-- Opening Marker --

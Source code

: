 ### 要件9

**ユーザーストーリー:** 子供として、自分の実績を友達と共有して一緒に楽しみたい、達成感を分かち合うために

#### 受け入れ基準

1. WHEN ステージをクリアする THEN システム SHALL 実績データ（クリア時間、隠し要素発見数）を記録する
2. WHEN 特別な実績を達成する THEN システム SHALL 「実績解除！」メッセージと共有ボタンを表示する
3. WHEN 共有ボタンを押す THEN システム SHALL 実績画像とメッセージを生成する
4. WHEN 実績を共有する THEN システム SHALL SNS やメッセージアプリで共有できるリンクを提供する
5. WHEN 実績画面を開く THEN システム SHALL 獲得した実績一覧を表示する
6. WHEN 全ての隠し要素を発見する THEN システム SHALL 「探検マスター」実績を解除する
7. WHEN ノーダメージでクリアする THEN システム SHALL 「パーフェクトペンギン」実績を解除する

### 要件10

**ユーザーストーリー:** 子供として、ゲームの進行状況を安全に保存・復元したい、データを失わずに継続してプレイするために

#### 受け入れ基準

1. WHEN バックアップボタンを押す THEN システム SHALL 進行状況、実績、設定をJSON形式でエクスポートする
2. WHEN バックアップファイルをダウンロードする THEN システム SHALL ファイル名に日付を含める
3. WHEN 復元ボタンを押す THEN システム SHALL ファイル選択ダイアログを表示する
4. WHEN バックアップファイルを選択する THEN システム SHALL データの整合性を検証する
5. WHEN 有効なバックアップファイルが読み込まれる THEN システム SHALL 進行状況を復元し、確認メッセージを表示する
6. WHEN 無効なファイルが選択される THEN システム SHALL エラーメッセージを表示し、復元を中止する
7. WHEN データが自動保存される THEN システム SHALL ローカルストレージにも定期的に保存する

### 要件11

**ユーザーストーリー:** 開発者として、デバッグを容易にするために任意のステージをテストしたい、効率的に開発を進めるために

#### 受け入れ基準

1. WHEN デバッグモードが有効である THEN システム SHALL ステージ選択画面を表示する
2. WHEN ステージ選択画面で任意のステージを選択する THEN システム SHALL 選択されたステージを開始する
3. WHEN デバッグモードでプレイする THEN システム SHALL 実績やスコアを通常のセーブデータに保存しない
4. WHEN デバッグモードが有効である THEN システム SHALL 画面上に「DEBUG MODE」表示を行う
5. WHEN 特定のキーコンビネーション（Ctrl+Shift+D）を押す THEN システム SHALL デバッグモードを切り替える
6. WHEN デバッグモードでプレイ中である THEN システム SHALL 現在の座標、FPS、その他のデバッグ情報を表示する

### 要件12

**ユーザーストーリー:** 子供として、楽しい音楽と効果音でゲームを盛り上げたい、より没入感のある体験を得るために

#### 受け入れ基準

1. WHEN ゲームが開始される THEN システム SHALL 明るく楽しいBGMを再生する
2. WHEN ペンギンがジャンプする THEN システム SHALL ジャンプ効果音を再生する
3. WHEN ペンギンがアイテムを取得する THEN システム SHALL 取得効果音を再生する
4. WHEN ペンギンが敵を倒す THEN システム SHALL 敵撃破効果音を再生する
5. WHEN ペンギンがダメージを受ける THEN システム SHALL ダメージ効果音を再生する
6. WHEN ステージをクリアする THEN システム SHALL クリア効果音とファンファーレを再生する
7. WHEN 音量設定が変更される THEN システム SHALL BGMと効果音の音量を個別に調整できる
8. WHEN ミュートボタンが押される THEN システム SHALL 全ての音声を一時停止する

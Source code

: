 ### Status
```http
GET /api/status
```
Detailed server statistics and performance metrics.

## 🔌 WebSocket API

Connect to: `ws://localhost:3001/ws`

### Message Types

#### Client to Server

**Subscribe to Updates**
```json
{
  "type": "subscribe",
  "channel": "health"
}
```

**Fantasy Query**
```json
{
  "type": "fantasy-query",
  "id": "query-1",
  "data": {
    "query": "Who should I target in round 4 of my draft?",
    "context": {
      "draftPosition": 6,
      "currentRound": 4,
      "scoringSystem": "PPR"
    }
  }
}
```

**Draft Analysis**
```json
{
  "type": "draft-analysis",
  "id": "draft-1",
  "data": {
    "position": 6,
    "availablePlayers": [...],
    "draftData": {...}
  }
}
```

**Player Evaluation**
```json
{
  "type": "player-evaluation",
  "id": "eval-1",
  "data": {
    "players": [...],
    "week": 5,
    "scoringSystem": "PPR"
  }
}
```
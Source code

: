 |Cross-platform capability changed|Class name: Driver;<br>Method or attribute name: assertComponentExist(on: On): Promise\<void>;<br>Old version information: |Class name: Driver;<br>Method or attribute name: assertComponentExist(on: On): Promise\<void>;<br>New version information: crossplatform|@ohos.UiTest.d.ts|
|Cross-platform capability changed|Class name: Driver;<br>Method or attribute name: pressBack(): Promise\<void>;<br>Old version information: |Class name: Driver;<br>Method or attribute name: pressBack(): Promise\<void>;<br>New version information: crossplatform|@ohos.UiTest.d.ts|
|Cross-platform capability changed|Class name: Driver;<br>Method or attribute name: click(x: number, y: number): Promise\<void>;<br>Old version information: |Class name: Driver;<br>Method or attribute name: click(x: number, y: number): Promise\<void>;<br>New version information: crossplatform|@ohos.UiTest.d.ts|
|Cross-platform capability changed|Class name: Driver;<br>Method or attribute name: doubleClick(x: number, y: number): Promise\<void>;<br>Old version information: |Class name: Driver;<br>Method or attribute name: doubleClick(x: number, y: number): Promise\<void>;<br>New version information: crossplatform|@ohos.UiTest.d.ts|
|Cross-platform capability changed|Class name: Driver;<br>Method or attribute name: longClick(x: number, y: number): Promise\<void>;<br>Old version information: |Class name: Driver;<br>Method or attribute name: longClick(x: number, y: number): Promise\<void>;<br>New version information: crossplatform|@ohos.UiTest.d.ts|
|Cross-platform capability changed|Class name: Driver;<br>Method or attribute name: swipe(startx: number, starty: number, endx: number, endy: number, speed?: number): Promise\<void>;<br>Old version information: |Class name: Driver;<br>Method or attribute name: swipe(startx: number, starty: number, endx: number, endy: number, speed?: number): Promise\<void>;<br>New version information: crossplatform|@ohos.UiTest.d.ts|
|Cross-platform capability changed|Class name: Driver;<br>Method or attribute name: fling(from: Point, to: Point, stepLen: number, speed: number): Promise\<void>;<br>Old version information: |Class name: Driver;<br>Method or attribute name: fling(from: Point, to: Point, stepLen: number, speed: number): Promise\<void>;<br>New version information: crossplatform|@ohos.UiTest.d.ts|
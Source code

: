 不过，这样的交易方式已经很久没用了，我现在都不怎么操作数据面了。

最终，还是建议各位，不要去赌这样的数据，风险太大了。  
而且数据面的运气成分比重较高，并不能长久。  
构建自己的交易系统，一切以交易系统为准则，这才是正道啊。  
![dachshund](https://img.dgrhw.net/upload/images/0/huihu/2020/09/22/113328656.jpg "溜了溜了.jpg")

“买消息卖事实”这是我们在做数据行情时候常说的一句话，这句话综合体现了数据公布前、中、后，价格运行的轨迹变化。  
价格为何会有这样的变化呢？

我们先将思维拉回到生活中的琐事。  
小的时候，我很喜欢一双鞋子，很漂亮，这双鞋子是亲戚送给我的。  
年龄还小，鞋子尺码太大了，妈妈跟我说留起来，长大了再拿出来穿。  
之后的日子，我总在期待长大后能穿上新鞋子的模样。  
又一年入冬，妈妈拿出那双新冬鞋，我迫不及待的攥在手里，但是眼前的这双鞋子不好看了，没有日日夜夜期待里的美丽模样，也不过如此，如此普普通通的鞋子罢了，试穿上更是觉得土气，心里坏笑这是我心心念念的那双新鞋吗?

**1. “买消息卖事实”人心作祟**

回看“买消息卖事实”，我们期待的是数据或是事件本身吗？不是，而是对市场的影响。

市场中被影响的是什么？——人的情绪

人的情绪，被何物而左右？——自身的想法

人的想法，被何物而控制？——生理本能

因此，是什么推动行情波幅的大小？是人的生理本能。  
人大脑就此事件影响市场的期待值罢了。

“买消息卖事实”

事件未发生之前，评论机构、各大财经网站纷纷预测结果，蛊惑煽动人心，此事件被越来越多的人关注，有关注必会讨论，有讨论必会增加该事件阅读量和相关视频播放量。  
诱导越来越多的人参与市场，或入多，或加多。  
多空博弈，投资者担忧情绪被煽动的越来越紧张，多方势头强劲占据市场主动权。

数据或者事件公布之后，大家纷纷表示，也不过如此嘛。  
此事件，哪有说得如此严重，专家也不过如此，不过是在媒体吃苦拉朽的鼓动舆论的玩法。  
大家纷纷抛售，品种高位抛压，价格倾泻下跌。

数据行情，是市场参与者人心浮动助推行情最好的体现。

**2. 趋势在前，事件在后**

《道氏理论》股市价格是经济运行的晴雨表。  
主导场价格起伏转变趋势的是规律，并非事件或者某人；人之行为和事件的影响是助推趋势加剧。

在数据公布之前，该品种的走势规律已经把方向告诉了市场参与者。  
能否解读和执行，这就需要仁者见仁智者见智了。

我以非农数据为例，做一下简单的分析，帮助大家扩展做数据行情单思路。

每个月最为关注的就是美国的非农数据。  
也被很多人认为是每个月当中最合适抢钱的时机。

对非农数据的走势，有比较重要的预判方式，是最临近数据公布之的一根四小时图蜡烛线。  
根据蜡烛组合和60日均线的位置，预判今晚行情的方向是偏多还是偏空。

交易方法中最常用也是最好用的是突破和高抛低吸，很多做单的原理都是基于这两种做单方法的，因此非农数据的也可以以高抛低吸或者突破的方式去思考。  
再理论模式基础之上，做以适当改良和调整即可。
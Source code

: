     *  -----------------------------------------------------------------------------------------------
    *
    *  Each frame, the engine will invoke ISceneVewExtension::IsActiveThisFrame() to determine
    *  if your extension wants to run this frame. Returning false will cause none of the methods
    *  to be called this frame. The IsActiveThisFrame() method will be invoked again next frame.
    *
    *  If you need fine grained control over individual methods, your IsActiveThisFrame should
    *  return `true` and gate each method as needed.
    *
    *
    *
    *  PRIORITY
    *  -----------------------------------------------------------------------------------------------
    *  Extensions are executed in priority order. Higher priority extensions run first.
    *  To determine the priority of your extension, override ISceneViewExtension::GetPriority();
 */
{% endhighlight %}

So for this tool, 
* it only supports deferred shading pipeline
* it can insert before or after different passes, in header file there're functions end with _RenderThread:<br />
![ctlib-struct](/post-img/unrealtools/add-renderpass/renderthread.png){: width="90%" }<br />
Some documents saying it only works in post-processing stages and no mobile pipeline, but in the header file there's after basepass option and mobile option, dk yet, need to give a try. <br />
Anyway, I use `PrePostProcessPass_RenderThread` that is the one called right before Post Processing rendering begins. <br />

-- Closing Marker --

**Task to complete**
Your task is to find every line above containing the word "ユーザーストーリー" and copy it.

**Expected answer**
**ユーザーストーリー:** 子供として、自分の実績を友達と共有して一緒に楽しみたい、達成感を分かち合うために
**ユーザーストーリー:** 子供として、ゲームの進行状況を安全に保存・復元したい、データを失わずに継続してプレイするために
**ユーザーストーリー:** 開発者として、デバッグを容易にするために任意のステージをテストしたい、効率的に開発を進めるために
**ユーザーストーリー:** 子供として、楽しい音楽と効果音でゲームを盛り上げたい、より没入感のある体験を得るために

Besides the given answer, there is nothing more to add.